Le week-end dernier, Première ligne a été projeté à la Cinémathèque d’Alger devant une salle comble, témoignant de l’enthousiasme qu’il suscite auprès du public.

Cette comédie satirique de 86 minutes met en scène, avec finesse, les interactions quotidiennes de deux familles issues d’un quartier populaire. Chaque été, elles se rendent à la célèbre plage d’El Djamila — anciennement La Madrague — avec pour objectif d’obtenir le meilleur emplacement : proche de la mer et bien ombragé grâce aux parasols.

Cependant, ces emplacements convoités sont rares et donnent lieu à des pratiques informelles, notamment la corruption. Deux plagistes, interprétés par Brahim Derris et Nabil Asli, tirent parti de la situation : les places ne sont plus attribuées selon l’ordre d’arrivée, mais au plus offrant.

Parmi les familles, celle de Zohra Bouderbala (jouée par Fatiha Ouared), mère de cinq enfants, arrive chaque matin à l’aube dans l’espoir d’occuper un bon emplacement. Mais un jour, les Kadouri, une autre famille, arrivent plus tard et s’installent à un endroit stratégique, grâce à un pot-de-vin.
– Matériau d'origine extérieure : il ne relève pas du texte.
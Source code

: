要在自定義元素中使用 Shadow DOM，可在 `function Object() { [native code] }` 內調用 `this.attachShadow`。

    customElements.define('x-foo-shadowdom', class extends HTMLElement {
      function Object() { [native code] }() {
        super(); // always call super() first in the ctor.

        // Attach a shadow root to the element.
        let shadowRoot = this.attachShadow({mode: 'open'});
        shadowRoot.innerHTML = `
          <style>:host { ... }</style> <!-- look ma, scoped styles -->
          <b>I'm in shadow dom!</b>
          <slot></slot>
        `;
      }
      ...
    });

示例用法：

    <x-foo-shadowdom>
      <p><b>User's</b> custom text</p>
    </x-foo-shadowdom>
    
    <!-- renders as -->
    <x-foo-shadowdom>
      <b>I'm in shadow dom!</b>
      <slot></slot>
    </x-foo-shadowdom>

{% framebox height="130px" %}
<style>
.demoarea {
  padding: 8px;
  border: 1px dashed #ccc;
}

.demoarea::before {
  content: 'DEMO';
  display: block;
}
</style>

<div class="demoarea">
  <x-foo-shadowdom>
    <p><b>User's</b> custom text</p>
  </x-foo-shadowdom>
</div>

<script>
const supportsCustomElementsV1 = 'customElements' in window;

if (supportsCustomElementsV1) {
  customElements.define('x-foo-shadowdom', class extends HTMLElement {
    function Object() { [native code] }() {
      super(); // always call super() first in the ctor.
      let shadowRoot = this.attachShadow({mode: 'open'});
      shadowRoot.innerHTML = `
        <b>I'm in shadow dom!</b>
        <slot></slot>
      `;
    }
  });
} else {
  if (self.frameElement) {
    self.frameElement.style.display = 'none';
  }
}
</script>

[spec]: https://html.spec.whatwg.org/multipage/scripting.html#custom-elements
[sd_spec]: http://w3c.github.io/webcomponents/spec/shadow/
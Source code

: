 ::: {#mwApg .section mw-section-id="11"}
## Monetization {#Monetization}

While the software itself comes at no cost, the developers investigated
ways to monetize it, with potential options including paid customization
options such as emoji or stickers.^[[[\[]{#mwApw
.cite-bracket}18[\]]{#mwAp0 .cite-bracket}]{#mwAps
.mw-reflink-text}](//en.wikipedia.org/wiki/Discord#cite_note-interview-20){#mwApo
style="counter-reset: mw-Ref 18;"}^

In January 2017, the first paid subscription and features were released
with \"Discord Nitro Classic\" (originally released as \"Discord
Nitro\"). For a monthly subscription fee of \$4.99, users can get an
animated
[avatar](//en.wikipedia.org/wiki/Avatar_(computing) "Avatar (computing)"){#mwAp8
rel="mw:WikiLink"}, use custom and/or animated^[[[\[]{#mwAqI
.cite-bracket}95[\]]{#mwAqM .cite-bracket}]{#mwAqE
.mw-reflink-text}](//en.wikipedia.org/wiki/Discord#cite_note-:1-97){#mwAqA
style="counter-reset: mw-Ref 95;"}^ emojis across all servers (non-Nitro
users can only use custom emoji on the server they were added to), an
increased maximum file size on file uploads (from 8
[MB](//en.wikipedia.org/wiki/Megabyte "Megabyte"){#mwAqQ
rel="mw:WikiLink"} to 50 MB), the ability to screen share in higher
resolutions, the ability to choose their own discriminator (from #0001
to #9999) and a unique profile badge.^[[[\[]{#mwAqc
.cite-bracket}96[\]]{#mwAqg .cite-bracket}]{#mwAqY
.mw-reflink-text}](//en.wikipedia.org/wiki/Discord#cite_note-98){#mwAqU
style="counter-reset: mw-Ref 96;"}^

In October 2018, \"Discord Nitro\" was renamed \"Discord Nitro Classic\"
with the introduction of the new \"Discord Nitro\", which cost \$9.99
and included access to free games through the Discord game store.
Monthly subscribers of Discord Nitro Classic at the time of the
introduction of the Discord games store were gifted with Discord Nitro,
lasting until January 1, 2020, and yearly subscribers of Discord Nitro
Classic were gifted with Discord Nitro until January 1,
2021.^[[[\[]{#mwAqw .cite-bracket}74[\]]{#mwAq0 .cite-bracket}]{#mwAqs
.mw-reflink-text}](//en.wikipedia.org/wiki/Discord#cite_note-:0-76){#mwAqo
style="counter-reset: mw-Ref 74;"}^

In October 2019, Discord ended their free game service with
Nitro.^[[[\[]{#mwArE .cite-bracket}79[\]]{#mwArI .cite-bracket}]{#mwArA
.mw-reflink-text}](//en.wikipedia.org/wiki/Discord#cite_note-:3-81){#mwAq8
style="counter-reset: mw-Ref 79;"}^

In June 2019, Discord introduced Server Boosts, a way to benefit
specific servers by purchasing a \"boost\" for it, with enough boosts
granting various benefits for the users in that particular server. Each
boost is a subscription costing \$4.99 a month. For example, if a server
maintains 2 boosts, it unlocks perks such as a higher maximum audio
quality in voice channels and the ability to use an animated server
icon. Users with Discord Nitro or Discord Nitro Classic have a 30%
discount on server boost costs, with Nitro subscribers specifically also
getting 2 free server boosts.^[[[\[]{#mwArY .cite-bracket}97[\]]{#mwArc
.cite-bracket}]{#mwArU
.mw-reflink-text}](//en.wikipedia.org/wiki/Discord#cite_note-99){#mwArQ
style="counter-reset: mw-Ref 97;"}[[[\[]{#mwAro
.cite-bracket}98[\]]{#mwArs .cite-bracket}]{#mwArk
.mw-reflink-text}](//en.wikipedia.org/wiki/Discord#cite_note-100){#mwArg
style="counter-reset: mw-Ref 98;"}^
Ce favoritisme déclenche une vive rivalité. Les tensions montent rapidement, passant des invectives à des affrontements, jusqu’à ce que les deux familles soient conduites au poste de police.
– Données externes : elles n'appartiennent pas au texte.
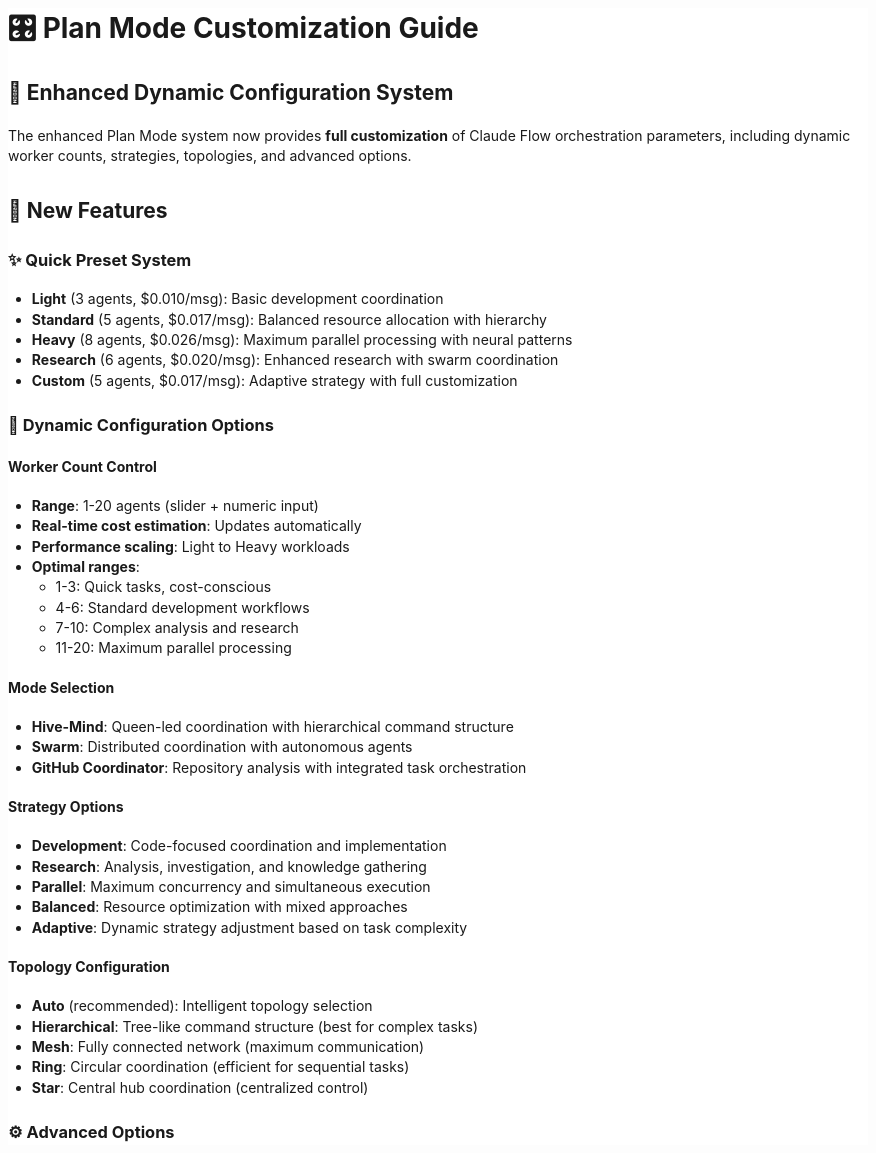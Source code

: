# 🎛️ Plan Mode Customization Guide

## 🎯 Enhanced Dynamic Configuration System

The enhanced Plan Mode system now provides **full customization** of Claude Flow orchestration parameters, including dynamic worker counts, strategies, topologies, and advanced options.

## 🚀 New Features

### ✨ **Quick Preset System**
- **Light** (3 agents, $0.010/msg): Basic development coordination
- **Standard** (5 agents, $0.017/msg): Balanced resource allocation with hierarchy
- **Heavy** (8 agents, $0.026/msg): Maximum parallel processing with neural patterns
- **Research** (6 agents, $0.020/msg): Enhanced research with swarm coordination
- **Custom** (5 agents, $0.017/msg): Adaptive strategy with full customization

### 🔧 **Dynamic Configuration Options**

#### **Worker Count Control**
- **Range**: 1-20 agents (slider + numeric input)
- **Real-time cost estimation**: Updates automatically
- **Performance scaling**: Light to Heavy workloads
- **Optimal ranges**:
  - 1-3: Quick tasks, cost-conscious
  - 4-6: Standard development workflows
  - 7-10: Complex analysis and research
  - 11-20: Maximum parallel processing

#### **Mode Selection**
- **Hive-Mind**: Queen-led coordination with hierarchical command structure
- **Swarm**: Distributed coordination with autonomous agents
- **GitHub Coordinator**: Repository analysis with integrated task orchestration

#### **Strategy Options**
- **Development**: Code-focused coordination and implementation
- **Research**: Analysis, investigation, and knowledge gathering
- **Parallel**: Maximum concurrency and simultaneous execution
- **Balanced**: Resource optimization with mixed approaches
- **Adaptive**: Dynamic strategy adjustment based on task complexity

#### **Topology Configuration**
- **Auto** (recommended): Intelligent topology selection
- **Hierarchical**: Tree-like command structure (best for complex tasks)
- **Mesh**: Fully connected network (maximum communication)
- **Ring**: Circular coordination (efficient for sequential tasks)
- **Star**: Central hub coordination (centralized control)

### ⚙️ **Advanced Options**

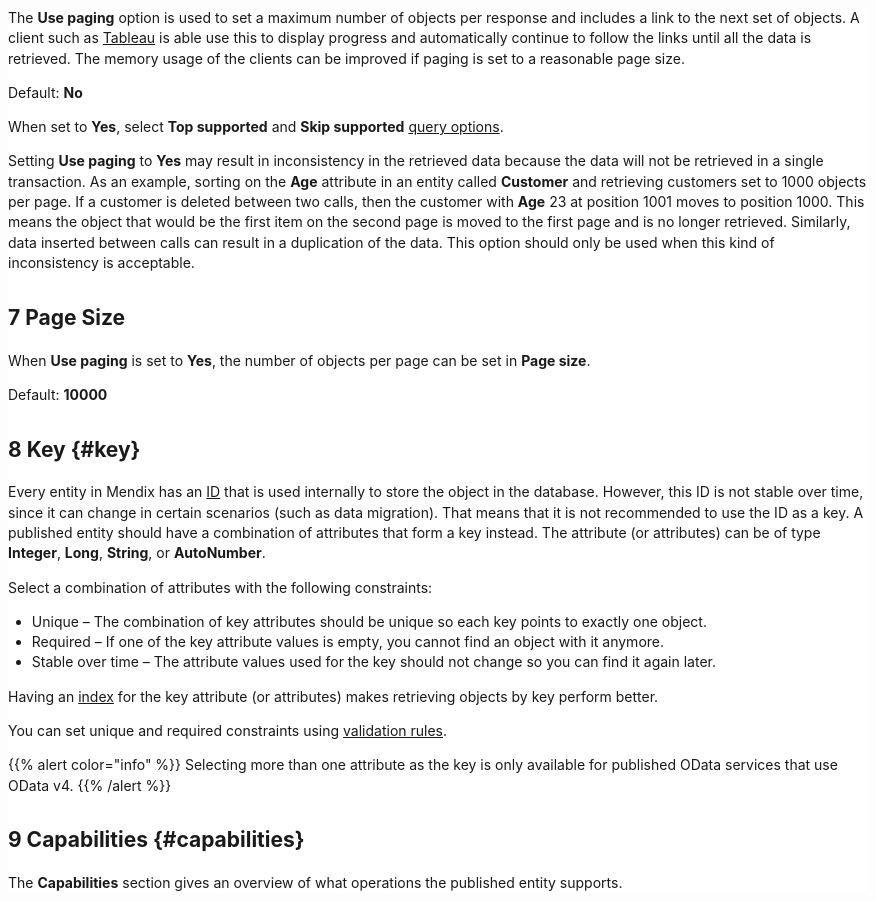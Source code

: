 The **Use paging** option is used to set a maximum number of objects per response and includes a link to the next set of objects. A client such as [Tableau](https://www.tableau.com) is able use this to display progress and automatically continue to follow the links until all the data is retrieved. The memory usage of the clients can be improved if paging is set to a reasonable page size.

Default: **No**

When set to **Yes**, select **Top supported** and **Skip supported** [query options](#query-options).

Setting **Use paging** to **Yes** may result in inconsistency in the retrieved data because the data will not be retrieved in a single transaction. As an example, sorting on the **Age** attribute in an entity called **Customer** and retrieving customers set to 1000 objects per page. If a customer is deleted between two calls, then the customer with **Age** 23 at position 1001 moves to position 1000. This means the object that would be the first item on the second page is moved to the first page and is no longer retrieved. Similarly, data inserted between calls can result in a duplication of the data. This option should only be used when this kind of inconsistency is acceptable.

## 7 Page Size

When **Use paging** is set to **Yes**, the number of objects per page can be set in **Page size**.

Default: **10000**

## 8 Key {#key}

Every entity in Mendix has an [ID](/refguide/odata-representation/#id-representation) that is used internally to store the object in the database. However, this ID is not stable over time, since it can change in certain scenarios (such as data migration). That means that it is not recommended to use the ID as a key. A published entity should have a combination of attributes that form a key instead. The attribute (or attributes) can be of type **Integer**, **Long**, **String**, or **AutoNumber**.

Select a combination of attributes with the following constraints:

* Unique – The combination of key attributes should be unique so each key points to exactly one object.
* Required – If one of the key attribute values is empty, you cannot find an object with it anymore.
* Stable over time – The attribute values used for the key should not change so you can find it again later.

Having an [index](/refguide/indexes/) for the key attribute (or attributes) makes retrieving objects by key perform better.

You can set unique and required constraints using [validation rules](/refguide/validation-rules/).

{{% alert color="info" %}}
Selecting more than one attribute as the key is only available for published OData services that use OData v4.
{{% /alert %}}

## 9 Capabilities {#capabilities}

The **Capabilities** section gives an overview of what operations the published entity supports.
L’intrigue s’épaissit avec l’apparition de Lounès (Idhir Benaïbouche), le complice secret de Zohra. Lorsque Mokhtar (Kader Affak), le mari de Zohra, découvre la trahison grâce à l’imam du quartier, joué par Hacène Benzerari, un nouveau drame se noue, plongeant le récit dans un chaos encore plus profond.

À l’issue de la projection, Merzak Allouache et son équipe ont échangé avec le public dans une atmosphère conviviale. La critique sociale subtile, mêlée à l’humour et à l’ironie, a été largement saluée.

Cette coproduction algéro-française a déjà été présentée dans plusieurs festivals internationaux, notamment à Toronto (Canada), Djeddah (Arabie Saoudite), Carthage (Tunisie), Malmö (Suède) et Montréal (Canada).

En Algérie, la sortie en salles est prévue juste après l’Aïd El-Adha, dans 14 cinémas à travers le pays. Première ligne marque le 19ᵉ long-métrage de Merzak Allouache, un cinéaste engagé, toujours proche de son public, qui continue de porter un regard critique et profondément humain sur la société algérienne.